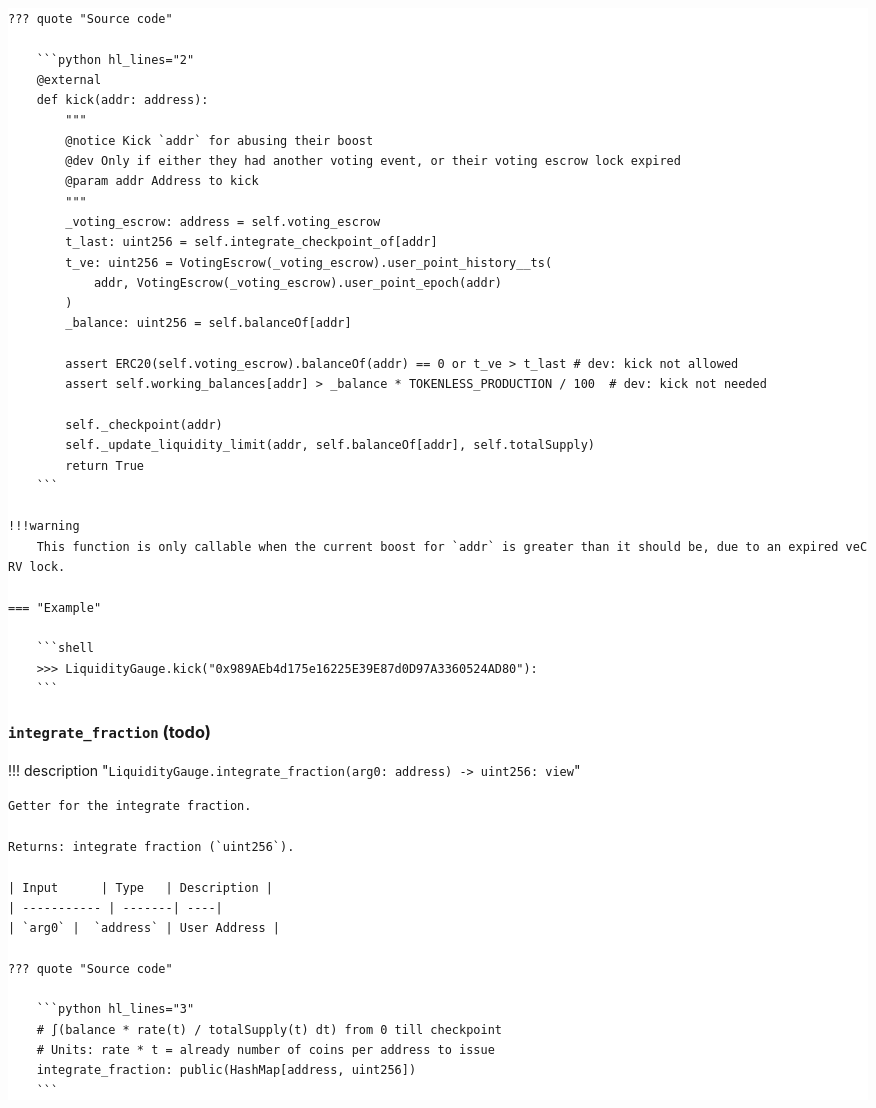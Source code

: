     ??? quote "Source code"

        ```python hl_lines="2"
        @external
        def kick(addr: address):
            """
            @notice Kick `addr` for abusing their boost
            @dev Only if either they had another voting event, or their voting escrow lock expired
            @param addr Address to kick
            """
            _voting_escrow: address = self.voting_escrow
            t_last: uint256 = self.integrate_checkpoint_of[addr]
            t_ve: uint256 = VotingEscrow(_voting_escrow).user_point_history__ts(
                addr, VotingEscrow(_voting_escrow).user_point_epoch(addr)
            )
            _balance: uint256 = self.balanceOf[addr]

            assert ERC20(self.voting_escrow).balanceOf(addr) == 0 or t_ve > t_last # dev: kick not allowed
            assert self.working_balances[addr] > _balance * TOKENLESS_PRODUCTION / 100  # dev: kick not needed

            self._checkpoint(addr)
            self._update_liquidity_limit(addr, self.balanceOf[addr], self.totalSupply)
            return True
        ```

    !!!warning
        This function is only callable when the current boost for `addr` is greater than it should be, due to an expired veCRV lock.

    === "Example"

        ```shell
        >>> LiquidityGauge.kick("0x989AEb4d175e16225E39E87d0D97A3360524AD80"):
        ```


### `integrate_fraction` (todo)
!!! description "`LiquidityGauge.integrate_fraction(arg0: address) -> uint256: view`"

    Getter for the integrate fraction.

    Returns: integrate fraction (`uint256`).

    | Input      | Type   | Description |
    | ----------- | -------| ----|
    | `arg0` |  `address` | User Address |

    ??? quote "Source code"

        ```python hl_lines="3"
        # ∫(balance * rate(t) / totalSupply(t) dt) from 0 till checkpoint
        # Units: rate * t = already number of coins per address to issue
        integrate_fraction: public(HashMap[address, uint256])
        ```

* _WHAT TO WORK ON_: Repeat the listing verbatim without its pictures.

* _TASK RESPONSE_:
Source code

:     ??? quote "Source code"

        ```python hl_lines="2"
        @external
        def kick(addr: address):
            """
            @notice Kick `addr` for abusing their boost
            @dev Only if either they had another voting event, or their voting escrow lock expired
            @param addr Address to kick
            """
            _voting_escrow: address = self.voting_escrow
            t_last: uint256 = self.integrate_checkpoint_of[addr]
            t_ve: uint256 = VotingEscrow(_voting_escrow).user_point_history__ts(
                addr, VotingEscrow(_voting_escrow).user_point_epoch(addr)
            )
            _balance: uint256 = self.balanceOf[addr]

            assert ERC20(self.voting_escrow).balanceOf(addr) == 0 or t_ve > t_last # dev: kick not allowed
            assert self.working_balances[addr] > _balance * TOKENLESS_PRODUCTION / 100  # dev: kick not needed

            self._checkpoint(addr)
            self._update_liquidity_limit(addr, self.balanceOf[addr], self.totalSupply)
            return True
        ```

    !!!warning
        This function is only callable when the current boost for `addr` is greater than it should be, due to an expired veCRV lock.

    === "Example"

        ```shell
        >>> LiquidityGauge.kick("0x989AEb4d175e16225E39E87d0D97A3360524AD80"):
        ```


### `integrate_fraction` (todo)
!!! description "`LiquidityGauge.integrate_fraction(arg0: address) -> uint256: view`"

    Getter for the integrate fraction.

    Returns: integrate fraction (`uint256`).

    | Input      | Type   | Description |
    | ----------- | -------| ----|
    | `arg0` |  `address` | User Address |

    ??? quote "Source code"

        ```python hl_lines="3"
        # ∫(balance * rate(t) / totalSupply(t) dt) from 0 till checkpoint
        # Units: rate * t = already number of coins per address to issue
        integrate_fraction: public(HashMap[address, uint256])
        ```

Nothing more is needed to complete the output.